- PROBLEM TO WORK ON -
From the line with "IntRange는 IntProgress(등차수열)를 상속한다." to the final line of the data below, please write out every line exactly, with no pictures.

Start of DATA FOR REVIEW

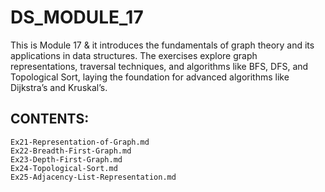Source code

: # DS_MODULE_17
This is Module 17 & it introduces the fundamentals of graph theory and its applications in data structures. The exercises explore graph representations, traversal techniques, and algorithms like BFS, DFS, and Topological Sort, laying the foundation for advanced algorithms like Dijkstra’s and Kruskal’s.

## CONTENTS:
```
Ex21-Representation-of-Graph.md 
Ex22-Breadth-First-Graph.md
Ex23-Depth-First-Graph.md
Ex24-Topological-Sort.md
Ex25-Adjacency-List-Representation.md
```
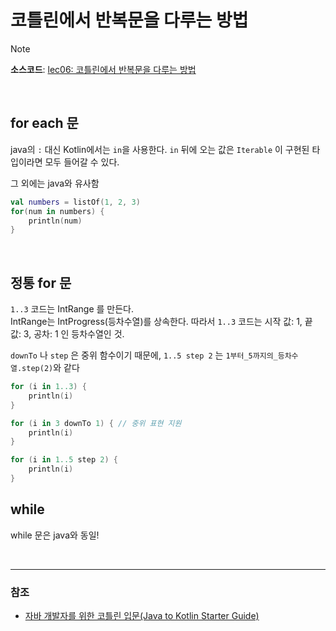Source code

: # 코틀린에서 반복문을 다루는 방법

> [!NOTE]
> **소스코드**: 
> [lec06: 코틀린에서 반복문을 다루는 방법](https://github.com/cos850/java-to-kotlin-starter-guide/tree/master/src/main/kotlin/com/lannstark/lec06)

<br />

## for each 문
java의 `:` 대신 Kotlin에서는 `in`을 사용한다.
`in` 뒤에 오는 값은 `Iterable` 이 구현된 타입이라면 모두 들어갈 수 있다.

그 외에는 java와 유사함

```Kotlin
val numbers = listOf(1, 2, 3)
for(num in numbers) {
    println(num)
}
```

<br />

## 정통 for 문
`1..3` 코드는 IntRange 를 만든다.\
IntRange는 IntProgress(등차수열)를 상속한다.
따라서 `1..3` 코드는 시작 값: 1, 끝 값: 3, 공차: 1 인 등차수열인 것.

`downTo` 나 `step` 은 중위 함수이기 때문에, 
`1..5 step 2` 는 `1부터_5까지의_등차수열.step(2)`와 같다


```Kotlin
for (i in 1..3) {
    println(i)
}

for (i in 3 downTo 1) { // 중위 표현 지원
    println(i)
}

for (i in 1..5 step 2) {
    println(i)
}
```

## while
while 문은 java와 동일!

<br />

------
### 참조
- [자바 개발자를 위한 코틀린 입문(Java to Kotlin Starter Guide)](https://www.inflearn.com/course/java-to-kotlin/dashboard)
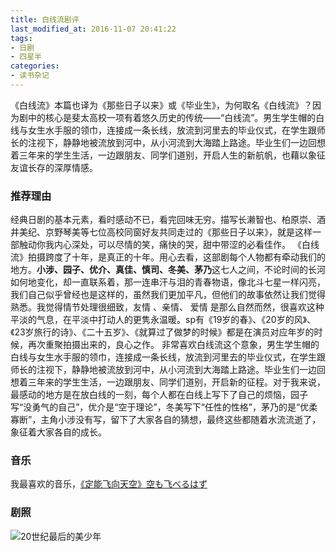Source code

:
 ```yaml
---
title: 白线流剧评
last_modified_at: 2016-11-07 20:41:22
tags:
- 日剧
- 四星半
categories:
- 读书杂记
---
```

《白线流》本篇也译为《那些日子以来》或《毕业生》，为何取名《白线流》？因为剧中的核心是斐太高校一项有着悠久历史的传统——“白线流”。男生学生帽的白线与女生水手服的领巾，连接成一条长线，放流到河里去的毕业仪式，在学生跟师长的注视下，静静地被流放到河中，从小河流到大海踏上路途。毕业生们一边回想着三年来的学生生活，一边跟朋友、同学们道别，开启人生的新航帆，也藉以象征友谊长存的深厚情感。<!--more-->

### 推荐理由
经典日剧的基本元素，看时感动不已，看完回味无穷。描写长濑智也、柏原崇、酒井美纪、京野琴美等七位高校同窗好友共同走过的《那些日子以来》，就是这样一部触动你我内心深处，可以尽情的笑，痛快的哭，甜中带涩的必看佳作。
《白线流》拍摄跨度了十年，是真正的十年。用心去看，这部剧每个人物都有牵动我们的地方。**小涉、园子、优介、真佳、慎司、冬美、茅乃**这七人之间，不论时间的长河如何地变化，却一直联系着，那一连串汗与泪的青春物语，像北斗七星一样闪亮，我们自己似乎曾经也是这样的，虽然我们更加平凡，但他们的故事依然让我们觉得熟悉。我觉得情节处理很细致，友情 、亲情、 爱情 是那么自然而然，很喜欢这种平淡的气息，在平淡中打动人的更隽永温暖。sp有《19岁的春》、《20岁的风》、《23岁旅行的诗》、《二十五岁》、《就算过了做梦的时候》都是在演员对应年岁的时候，再次重聚拍摄出来的，良心之作。
非常喜欢白线流这个意象，男生学生帽的白线与女生水手服的领巾，连接成一条长线，放流到河里去的毕业仪式，在学生跟师长的注视下，静静地被流放到河中，从小河流到大海踏上路途。毕业生们一边回想着三年来的学生生活，一边跟朋友、同学们道别，开启新的征程。对于我来说，最感动的地方是在放白线的一刻，每个人都在白线上写下了自己的烦恼，园子写“没勇气的自己”，优介是“空于理论”，冬美写下“任性的性格”，茅乃的是“优柔寡断”，主角小涉没有写，留下了大家各自的猜想，最终这些都随着水流流逝了，象征着大家各自的成长。

### 音乐
我最喜欢的音乐，[《定能飞向天空》空も飞べるはず](http://music.163.com/#/m/song?id=818186)

### 剧照
![20世纪最后的美少年](http://tse2.mm.bing.net/th?id=OIP.Mb35661ea2c80fd7a0e1037fffe8f8ee1o0&pid=15.1)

End of DATA FOR REVIEW

- EXERCISE ANSWER -
IntRange는 IntProgress(등차수열)를 상속한다.
따라서 `1..3` 코드는 시작 값: 1, 끝 값: 3, 공차: 1 인 등차수열인 것.

`downTo` 나 `step` 은 중위 함수이기 때문에, 
`1..5 step 2` 는 `1부터_5까지의_등차수열.step(2)`와 같다


```Kotlin
for (i in 1..3) {
    println(i)
}

for (i in 3 downTo 1) { // 중위 표현 지원
    println(i)
}

for (i in 1..5 step 2) {
    println(i)
}
```

## while
while 문은 java와 동일!

<br />

------
### 참조
- [자바 개발자를 위한 코틀린 입문(Java to Kotlin Starter Guide)](https://www.inflearn.com/course/java-to-kotlin/dashboard)
Source code

:
 ```yaml
---
title: 白线流剧评
last_modified_at: 2016-11-07 20:41:22
tags:
- 日剧
- 四星半
categories:
- 读书杂记
---
```

《白线流》本篇也译为《那些日子以来》或《毕业生》，为何取名《白线流》？因为剧中的核心是斐太高校一项有着悠久历史的传统——“白线流”。男生学生帽的白线与女生水手服的领巾，连接成一条长线，放流到河里去的毕业仪式，在学生跟师长的注视下，静静地被流放到河中，从小河流到大海踏上路途。毕业生们一边回想着三年来的学生生活，一边跟朋友、同学们道别，开启人生的新航帆，也藉以象征友谊长存的深厚情感。<!--more-->

### 推荐理由
经典日剧的基本元素，看时感动不已，看完回味无穷。描写长濑智也、柏原崇、酒井美纪、京野琴美等七位高校同窗好友共同走过的《那些日子以来》，就是这样一部触动你我内心深处，可以尽情的笑，痛快的哭，甜中带涩的必看佳作。
《白线流》拍摄跨度了十年，是真正的十年。用心去看，这部剧每个人物都有牵动我们的地方。**小涉、园子、优介、真佳、慎司、冬美、茅乃**这七人之间，不论时间的长河如何地变化，却一直联系着，那一连串汗与泪的青春物语，像北斗七星一样闪亮，我们自己似乎曾经也是这样的，虽然我们更加平凡，但他们的故事依然让我们觉得熟悉。我觉得情节处理很细致，友情 、亲情、 爱情 是那么自然而然，很喜欢这种平淡的气息，在平淡中打动人的更隽永温暖。sp有《19岁的春》、《20岁的风》、《23岁旅行的诗》、《二十五岁》、《就算过了做梦的时候》都是在演员对应年岁的时候，再次重聚拍摄出来的，良心之作。
非常喜欢白线流这个意象，男生学生帽的白线与女生水手服的领巾，连接成一条长线，放流到河里去的毕业仪式，在学生跟师长的注视下，静静地被流放到河中，从小河流到大海踏上路途。毕业生们一边回想着三年来的学生生活，一边跟朋友、同学们道别，开启新的征程。对于我来说，最感动的地方是在放白线的一刻，每个人都在白线上写下了自己的烦恼，园子写“没勇气的自己”，优介是“空于理论”，冬美写下“任性的性格”，茅乃的是“优柔寡断”，主角小涉没有写，留下了大家各自的猜想，最终这些都随着水流流逝了，象征着大家各自的成长。

### 音乐
我最喜欢的音乐，[《定能飞向天空》空も飞べるはず](http://music.163.com/#/m/song?id=818186)

### 剧照
![20世纪最后的美少年](http://tse2.mm.bing.net/th?id=OIP.Mb35661ea2c80fd7a0e1037fffe8f8ee1o0&pid=15.1)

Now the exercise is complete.